Department of Management Information Systems, Faculty of Economics and Administrative Sciences, Sivas Cumhuriyet University, Sivas 58140, Turkey.
Metabolites. 2023 Dec 18;13(12):1204. doi: 10.3390/metabo13121204.
Diabetic retinopathy (DR), a common ocular microvascular complication of diabetes, contributes significantly to diabetes-related vision loss. This study addresses the imperative need for early diagnosis of DR and precise treatment strategies based on the explainable artificial intelligence (XAI) framework. The study integrated clinical, biochemical, and metabolomic biomarkers associated with the following classes: non-DR (NDR), non-proliferative diabetic retinopathy (NPDR), and proliferative diabetic retinopathy (PDR) in type 2 diabetes (T2D) patients. To create machine learning (ML) models, 10% of the data was divided into validation sets and 90% into discovery sets. The validation dataset was used for hyperparameter optimization and feature selection stages, while the discovery dataset was used to measure the performance of the models. A 10-fold cross-validation technique was used to evaluate the performance of ML models. Biomarker discovery was performed using minimum redundancy maximum relevance (mRMR), Boruta, and explainable boosting machine (EBM). The predictive proposed framework compares the results of eXtreme Gradient Boosting (XGBoost), natural gradient boosting for probabilistic prediction (NGBoost), and EBM models in determining the DR subclass. The hyperparameters of the models were optimized using Bayesian optimization. Combining EBM feature selection with XGBoost, the optimal model achieved (91.25 ± 1.88) % accuracy, (89.33 ± 1.80) % precision, (91.24 ± 1.67) % recall, (89.37 ± 1.52) % F1-Score, and (97.00 ± 0.25) % the area under the ROC curve (AUROC).

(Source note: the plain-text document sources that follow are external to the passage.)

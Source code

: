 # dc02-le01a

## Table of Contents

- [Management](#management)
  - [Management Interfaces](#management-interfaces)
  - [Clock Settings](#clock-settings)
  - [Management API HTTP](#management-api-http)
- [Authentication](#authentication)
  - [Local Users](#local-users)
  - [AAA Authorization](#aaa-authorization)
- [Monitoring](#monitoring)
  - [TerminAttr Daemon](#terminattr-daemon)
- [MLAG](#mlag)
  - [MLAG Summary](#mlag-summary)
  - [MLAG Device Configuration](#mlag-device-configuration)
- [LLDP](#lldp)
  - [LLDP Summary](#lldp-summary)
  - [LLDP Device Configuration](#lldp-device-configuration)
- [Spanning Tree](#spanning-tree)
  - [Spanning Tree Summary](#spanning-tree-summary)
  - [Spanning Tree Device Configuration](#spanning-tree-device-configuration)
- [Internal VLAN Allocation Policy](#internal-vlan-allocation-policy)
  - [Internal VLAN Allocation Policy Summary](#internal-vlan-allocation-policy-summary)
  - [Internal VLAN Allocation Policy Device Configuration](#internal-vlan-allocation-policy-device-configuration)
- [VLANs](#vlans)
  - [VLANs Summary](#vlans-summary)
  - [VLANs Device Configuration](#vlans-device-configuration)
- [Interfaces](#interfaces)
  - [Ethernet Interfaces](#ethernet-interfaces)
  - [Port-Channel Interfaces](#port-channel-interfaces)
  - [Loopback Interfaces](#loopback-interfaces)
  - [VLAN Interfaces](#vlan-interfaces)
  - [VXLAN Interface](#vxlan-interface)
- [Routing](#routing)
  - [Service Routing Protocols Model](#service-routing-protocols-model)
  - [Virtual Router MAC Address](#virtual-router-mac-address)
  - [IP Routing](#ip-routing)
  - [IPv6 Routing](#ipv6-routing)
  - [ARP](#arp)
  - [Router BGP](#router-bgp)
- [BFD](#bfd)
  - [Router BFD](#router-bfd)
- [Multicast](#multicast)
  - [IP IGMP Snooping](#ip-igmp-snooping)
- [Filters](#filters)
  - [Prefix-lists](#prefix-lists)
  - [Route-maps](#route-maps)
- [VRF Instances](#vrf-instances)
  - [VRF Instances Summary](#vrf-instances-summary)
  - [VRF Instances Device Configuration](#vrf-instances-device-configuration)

According to the EBM explanation, the six most important biomarkers in determining the course of DR were tryptophan (Trp), phosphatidylcholine diacyl C42:2 (PC.aa.C42.2), butyrylcarnitine (C4), tyrosine (Tyr), hexadecanoyl carnitine (C16) and total dimethylarginine (DMA). The identified biomarkers may provide a better understanding of the progression of DR, paving the way for more precise and cost-effective diagnostic and treatment strategies.

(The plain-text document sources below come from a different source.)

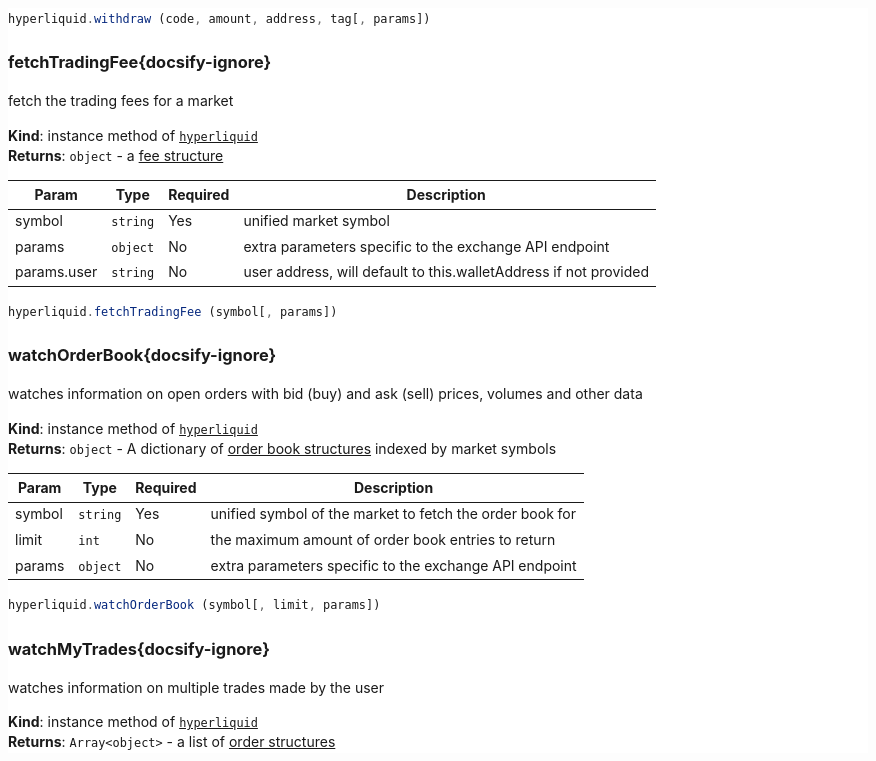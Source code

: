 
```javascript
hyperliquid.withdraw (code, amount, address, tag[, params])
```


<a name="fetchTradingFee" id="fetchtradingfee"></a>

### fetchTradingFee{docsify-ignore}
fetch the trading fees for a market

**Kind**: instance method of [<code>hyperliquid</code>](#hyperliquid)  
**Returns**: <code>object</code> - a [fee structure](https://docs.ccxt.com/#/?id=fee-structure)


| Param | Type | Required | Description |
| --- | --- | --- | --- |
| symbol | <code>string</code> | Yes | unified market symbol |
| params | <code>object</code> | No | extra parameters specific to the exchange API endpoint |
| params.user | <code>string</code> | No | user address, will default to this.walletAddress if not provided |


```javascript
hyperliquid.fetchTradingFee (symbol[, params])
```


<a name="watchOrderBook" id="watchorderbook"></a>

### watchOrderBook{docsify-ignore}
watches information on open orders with bid (buy) and ask (sell) prices, volumes and other data

**Kind**: instance method of [<code>hyperliquid</code>](#hyperliquid)  
**Returns**: <code>object</code> - A dictionary of [order book structures](https://docs.ccxt.com/#/?id=order-book-structure) indexed by market symbols


| Param | Type | Required | Description |
| --- | --- | --- | --- |
| symbol | <code>string</code> | Yes | unified symbol of the market to fetch the order book for |
| limit | <code>int</code> | No | the maximum amount of order book entries to return |
| params | <code>object</code> | No | extra parameters specific to the exchange API endpoint |


```javascript
hyperliquid.watchOrderBook (symbol[, limit, params])
```


<a name="watchMyTrades" id="watchmytrades"></a>

### watchMyTrades{docsify-ignore}
watches information on multiple trades made by the user

**Kind**: instance method of [<code>hyperliquid</code>](#hyperliquid)  
**Returns**: <code>Array&lt;object&gt;</code> - a list of [order structures](https://docs.ccxt.com/#/?id=order-structure)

糖尿病视网膜病变(DR)是糖尿病常见的眼部微血管并发症,是导致糖尿病相关视力丧失的重要原因。本研究基于可解释人工智能(XAI)框架,探讨了早期诊断DR及制定精准治疗策略的迫切需求。该研究整合了2型糖尿病(T2D)患者中与以下类别相关的临床、生化和代谢组学生物标志物:非糖尿病视网膜病变(NDR)、非增殖性糖尿病视网膜病变(NPDR)和增殖性糖尿病视网膜病变(PDR)。为创建机器学习(ML)模型,将10%的数据划分为验证集,90%的数据划分为发现集。验证数据集用于超参数优化和特征选择阶段,而发现数据集用于评估模型性能。采用10折交叉验证技术评估ML模型的性能。使用最小冗余最大相关性(mRMR)、Boruta和可解释增强机器(EBM)进行生物标志物发现。所提出的预测框架比较了极端梯度提升(XGBoost)、用于概率预测的自然梯度提升(NGBoost)和EBM模型在确定DR亚类方面的结果。使用贝叶斯优化对模型的超参数进行优化。将EBM特征选择与XGBoost相结合,最优模型的准确率达到(91.25±1.88)%,精确率为(89.33±1.80)%,召回率为(91.24±1.67)%,F1分数为(89.37±1.52)%,ROC曲线下面积(AUROC)为(97.00±0.25)%。根据EBM的解释,在确定DR病程中最重要的六个生物标志物是色氨酸(Trp)、磷脂酰胆碱二酰基C42:2(PC.aa.C42.2)、丁酰肉碱(C4)、酪氨酸(Tyr)、十六酰肉碱(C16)和总二甲基精氨酸(DMA)。所识别的生物标志物可能有助于更好地理解DR的进展,为更精准且具成本效益的诊断和治疗策略铺平道路。